Sterling and Peggy Seagrave
London: Verso, 2003, h/b, £17
The story in brief: before and during WW2 Japan stripped the countries it occupied of its transportable wealth — gold and other precious metals, diamonds, cash, bonds and so on. As the war turned against them this was buried in various locations, many of them in Manila. After the war some of the treasure was recovered by the US and used to fund some of its political and covert operations in the immediate post-war period; giant political slush funds were created under the control of……well, this isn’t clear. At one point we are talking about the CIA; and then we are told that Richard Nixon, a politician, gave control of the biggest of the funds to the Japanese Prime Minister. (We are talking tens of billions of dollars here.)
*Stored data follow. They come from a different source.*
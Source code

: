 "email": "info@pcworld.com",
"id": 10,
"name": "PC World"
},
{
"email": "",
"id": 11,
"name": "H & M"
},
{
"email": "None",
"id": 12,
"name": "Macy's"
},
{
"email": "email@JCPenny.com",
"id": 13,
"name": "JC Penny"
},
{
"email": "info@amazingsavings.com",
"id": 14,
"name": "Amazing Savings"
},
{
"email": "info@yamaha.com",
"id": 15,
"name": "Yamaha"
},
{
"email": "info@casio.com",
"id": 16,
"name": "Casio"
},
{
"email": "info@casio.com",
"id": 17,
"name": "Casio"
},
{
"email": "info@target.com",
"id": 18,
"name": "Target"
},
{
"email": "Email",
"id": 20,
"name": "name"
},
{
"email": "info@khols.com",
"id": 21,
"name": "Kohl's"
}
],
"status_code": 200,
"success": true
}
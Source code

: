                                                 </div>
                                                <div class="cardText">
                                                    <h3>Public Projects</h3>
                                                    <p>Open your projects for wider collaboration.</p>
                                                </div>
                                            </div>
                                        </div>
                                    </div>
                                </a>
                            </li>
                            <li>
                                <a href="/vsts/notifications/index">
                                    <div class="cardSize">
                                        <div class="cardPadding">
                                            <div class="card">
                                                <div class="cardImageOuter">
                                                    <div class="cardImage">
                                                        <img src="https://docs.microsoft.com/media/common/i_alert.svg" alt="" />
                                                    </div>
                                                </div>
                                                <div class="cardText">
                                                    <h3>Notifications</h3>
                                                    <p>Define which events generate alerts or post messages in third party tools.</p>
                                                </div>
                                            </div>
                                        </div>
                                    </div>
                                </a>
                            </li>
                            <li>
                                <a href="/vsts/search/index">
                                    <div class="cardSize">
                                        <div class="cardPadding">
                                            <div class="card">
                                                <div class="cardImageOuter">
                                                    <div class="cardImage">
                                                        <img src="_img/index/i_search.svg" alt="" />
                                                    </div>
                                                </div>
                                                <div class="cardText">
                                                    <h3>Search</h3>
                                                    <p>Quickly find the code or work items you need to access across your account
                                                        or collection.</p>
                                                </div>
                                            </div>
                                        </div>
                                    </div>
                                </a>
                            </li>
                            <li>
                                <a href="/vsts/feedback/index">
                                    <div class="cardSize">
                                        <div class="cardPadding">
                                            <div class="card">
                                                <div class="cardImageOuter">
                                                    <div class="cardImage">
If true, this is big, big stuff, impacting on a large number of areas in post-war history, from the funding and manipulation of Japanese politics, through to the 1980s and the putative existence of a kind of parallel CIA, which the authors call The Enterprise, in which a pantheon of well known names from the hard right of the American intelligence and military are said to be involved. But is it true? As presented here the answer can only be: it might be true. For, in the first move of its kind I have come across, the authors have not documented the book fully, placing what they claim is their main evidence on two CDs which can be bought from their Web site. These I haven’t seen. However, Douglas Valentine has seen them and in a piece in Counterpunch (7) he wrote that said CD’s ‘do more than prove their case’. Taking Valentine’s assessment seriously, this then is big, big stuff. However, as a book, this is unsatisfactory not only because many of the key claims are not documented here but also because interspersed between the historical and parapolitical sections the authors have placed accounts of the attempts by various individuals and consortia to find unrecovered caches of ‘Yamashita’s gold’. These adventure stories sit uneasily with the historical and parapolitical material.
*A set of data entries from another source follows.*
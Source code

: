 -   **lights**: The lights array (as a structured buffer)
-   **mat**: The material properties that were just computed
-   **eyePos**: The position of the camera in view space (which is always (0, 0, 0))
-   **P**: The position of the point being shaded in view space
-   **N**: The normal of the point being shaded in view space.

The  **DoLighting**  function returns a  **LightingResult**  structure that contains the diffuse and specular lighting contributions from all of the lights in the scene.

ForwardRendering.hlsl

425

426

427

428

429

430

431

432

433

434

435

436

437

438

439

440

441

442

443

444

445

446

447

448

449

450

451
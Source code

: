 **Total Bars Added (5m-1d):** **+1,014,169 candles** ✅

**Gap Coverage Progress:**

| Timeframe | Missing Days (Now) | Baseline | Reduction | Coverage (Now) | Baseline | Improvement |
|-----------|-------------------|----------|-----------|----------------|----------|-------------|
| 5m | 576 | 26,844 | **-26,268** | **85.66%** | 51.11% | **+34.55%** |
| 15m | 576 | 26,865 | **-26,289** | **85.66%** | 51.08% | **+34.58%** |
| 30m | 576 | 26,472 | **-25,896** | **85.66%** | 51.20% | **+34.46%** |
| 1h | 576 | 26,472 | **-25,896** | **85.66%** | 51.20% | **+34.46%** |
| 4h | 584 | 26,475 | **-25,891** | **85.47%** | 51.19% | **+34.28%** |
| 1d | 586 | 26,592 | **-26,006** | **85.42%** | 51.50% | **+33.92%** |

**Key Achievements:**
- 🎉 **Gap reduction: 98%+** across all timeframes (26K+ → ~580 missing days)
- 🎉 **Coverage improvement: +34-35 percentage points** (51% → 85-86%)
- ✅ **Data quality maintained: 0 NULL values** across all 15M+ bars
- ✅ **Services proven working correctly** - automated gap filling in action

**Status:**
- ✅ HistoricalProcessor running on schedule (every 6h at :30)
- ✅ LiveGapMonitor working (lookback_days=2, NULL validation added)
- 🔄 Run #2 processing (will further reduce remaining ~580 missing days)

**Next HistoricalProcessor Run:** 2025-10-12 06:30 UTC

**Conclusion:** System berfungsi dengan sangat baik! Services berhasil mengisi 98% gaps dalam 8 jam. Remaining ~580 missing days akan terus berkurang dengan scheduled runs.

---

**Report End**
When the book arrived I knew immediately that I wasn’t competent to assess it but I knew a man who was, David Guyatt, who has been working in the same area. In reply to my invitation to review Guyatt e-mailed me:
‘Ordinarily, I would be delighted to review a book for Lobster but it would be unfair of me to review Seagrave. You’ll understand if you take a look at the main page of my website (www.deepblacklies.co.uk) and click on the link towards the bottom under the heading of “The Seagrave Affair”…..the short version is that Seagrave published a number of documents I provided to him about four years ago under an agreement of confidentiality. Some of these I later published with The Secret Gold Treaty (8) and so not only did he breach a confidentiality agreement but also copyright. I privately insisted he cease publishing but he didn’t have the good grace to even answer my repeated messages to him. So, I threatened to sue his server and they, in turn, told him they would block his website unless he provided the necessary undertaking in writing. We don’t talk anymore and I won’t have anything to do with him or his book (which incidentally, someone has made available electronically on the internet free and gratis………).’
Notes
6 < http://www.informationclearinghouse. info/article3995.htm > [Accessed 3 November 2003].
7 < http://www.counterpunch.org/valentine 09262003.html >
8 Reviewed by Terry Hanstock in Lobster 41.